Young Sheffield school children have been left stranded on the city’s streets this term because the buses taking them to lessons have been full.
Children as young as 11-years-old have been going out for the school bus at 7.30am in some parts of the city – only to see it whiz by because the service has already reached capacity.
If there aren’t enough seats on these buses, we have to increase capacity by putting extra services on
Apologetic bus drivers have shrugged their shoulders and mouthed “sorry” – it’s not their fault, they cannot carry more than the legal limit.
But the result has been the same – young children abandoned at the bus stop wondering how to reach school.
What happens next depends on the circumstances of each child involved. If they are fortunate, they could return home and get a lift to school from their parents.
In some cases, parents have already gone to work, safe in the knowledge – or so they thought – that their child will get on a bus and make it in to school. Some children may not have access to a car to get a lift to school and reaching classes by public transport might not be a straight forward affair.
What we’ve seen in the early weeks of term are some children turning up late – if at all – because the city’s school transport system has experienced some serious teething problems.
Increased traffic congestion around some schools has been reported as parents use their cars to fill the gaps in the unreliable bus system.
It seems the transition from the green vehicles of Brightbus has been far from smooth. The announcement about Brightbus’s departure was made far too late in the day and did not allow schools, the council, bus operators or South Yorkshire Passenger Transport Executive much time to sort out the resulting conundrum.
That shock news left stakeholders with a massive headache – how to cater for 12,000 pupil journeys to and from 37 schools across the county.
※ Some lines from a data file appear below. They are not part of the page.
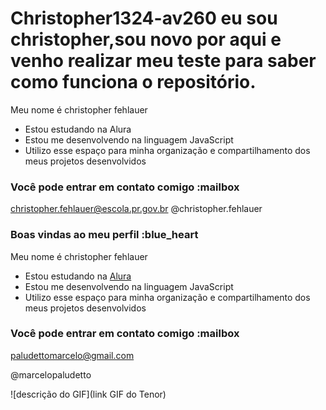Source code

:# Christopher1324-av260 eu sou christopher,sou novo por aqui e venho realizar meu teste para saber como funciona o repositório.
Meu nome é christopher fehlauer

- Estou estudando na Alura
- Estou me desenvolvendo na linguagem JavaScript
- Utilizo esse espaço para minha organização e compartilhamento dos meus projetos desenvolvidos
### Você pode entrar em contato comigo :mailbox

christopher.fehlauer@escola.pr.gov.br
@christopher.fehlauer
### Boas vindas ao meu perfil :blue_heart

Meu nome é christopher fehlauer

- Estou estudando na [Alura](https://www.alura.com.br)
- Estou me desenvolvendo na linguagem JavaScript
- Utilizo esse espaço para minha organização e compartilhamento dos meus projetos desenvolvidos

### Você pode entrar em contato comigo :mailbox

paludettomarcelo@gmail.com

@marcelopaludetto

![descrição do GIF](link GIF do Tenor)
The Brightbus boots have not been easy ones to fill.
Parents, quite understandably, have been taking to social media to vent their anger at the new system’s short-comings. When they are called away from work because the school bus home has not got the capacity to get every child on board, the implications go well beyond family life and start to affect local businesses.
It seems that somewhere along the line in this difficult transition, the number of school children making the different journeys has been miscommunicated. On some routes, demand is far outstripping supply.
And so we see young children left on the streets – a major safeguarding issue. If kids leave their homes in the morning with their parents thinking they are getting the school bus, we can’t have a situation where they are fending for themselves a few minutes later.
Safety, of course, is paramount. Quite rightly, bus drivers have been instructed not to overload their vehicles. A quick fix to this problem should not compromise the health of young people.
But if there aren’t enough seats on these buses, the answer is simple – we have to increase capacity by putting extra services on. Our priority as a city has got to be getting kids into school.
If we fall down at this hurdle and don’t provide suitable transport for each and every child needing it, we can’t expect the advantages of a good education to fall into place. Teachers show graphs highlighting the fall in achievement when pupils are not in school.
If punctuality at school is threatened by something outside the control of the children or parents, that’s a failing of the city’s infrastructure and it needs addressing as soon as possible.
Hopefully, the teething problems experienced by families will turn out to be just that.
I’ve been encouraged by the attitude of people I have spoken to at the council and schools; those involved have a genuine desire to sort this situation out and make sure children can get to school safely and on time.
I’m sure improvements to the service will be made in the coming days and weeks.